▸ GOAL OF THE EXERCISE
Starting at the first line of the listing below, repeat each line up to and including the one containing "To avoid the". Leave out pictures.
RECORDS FOR THIS TASK Block Start
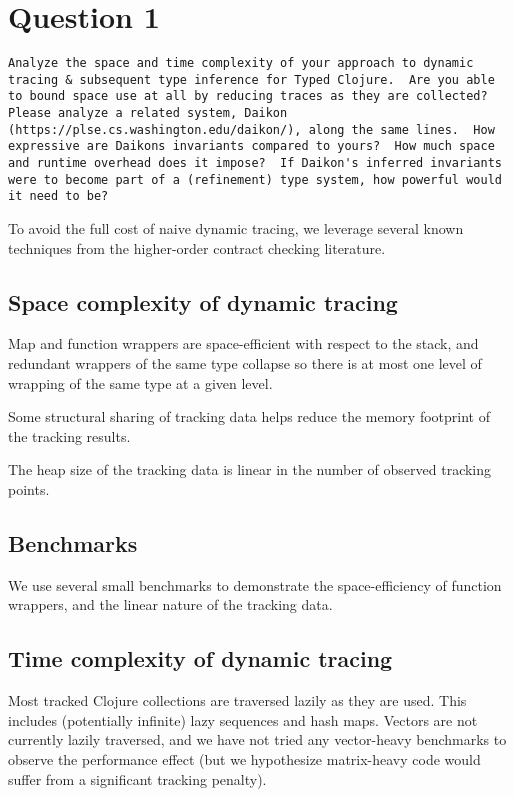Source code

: \section{Question 1}

\begin{verbatim}
Analyze the space and time complexity of your approach to dynamic
tracing & subsequent type inference for Typed Clojure.  Are you able
to bound space use at all by reducing traces as they are collected?
Please analyze a related system, Daikon
(https://plse.cs.washington.edu/daikon/), along the same lines.  How
expressive are Daikons invariants compared to yours?  How much space
and runtime overhead does it impose?  If Daikon's inferred invariants
were to become part of a (refinement) type system, how powerful would
it need to be?
\end{verbatim}

\pagebreak

To avoid the full cost of naive dynamic tracing, we leverage several
known techniques from the higher-order contract checking literature.

\subsection{Space complexity of dynamic tracing}

Map and function wrappers are space-efficient with respect to the stack, and
redundant wrappers of the same type collapse so there is at most one level
of wrapping of the same type at a given level.

Some structural sharing of tracking data helps reduce the memory footprint
of the tracking results.

The heap size of the tracking data is linear in the number of observed
tracking points.

\subsection{Benchmarks}

We use several small benchmarks to demonstrate the space-efficiency of
function wrappers, and the linear nature of the tracking data.

\subsection{Time complexity of dynamic tracing}

Most tracked Clojure collections are traversed lazily as they are used.
This includes (potentially infinite) lazy sequences and hash maps.
Vectors are not currently lazily traversed, and we have not tried any vector-heavy
benchmarks to observe the performance effect (but we hypothesize matrix-heavy
code would suffer from a significant tracking penalty).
RECORDS FOR THIS TASK Block End
▸ EXERCISE ANSWER
Source code

: \section{Question 1}

\begin{verbatim}
Analyze the space and time complexity of your approach to dynamic
tracing & subsequent type inference for Typed Clojure.  Are you able
to bound space use at all by reducing traces as they are collected?
Please analyze a related system, Daikon
(https://plse.cs.washington.edu/daikon/), along the same lines.  How
expressive are Daikons invariants compared to yours?  How much space
and runtime overhead does it impose?  If Daikon's inferred invariants
were to become part of a (refinement) type system, how powerful would
it need to be?
\end{verbatim}

\pagebreak

To avoid the full cost of naive dynamic tracing, we leverage several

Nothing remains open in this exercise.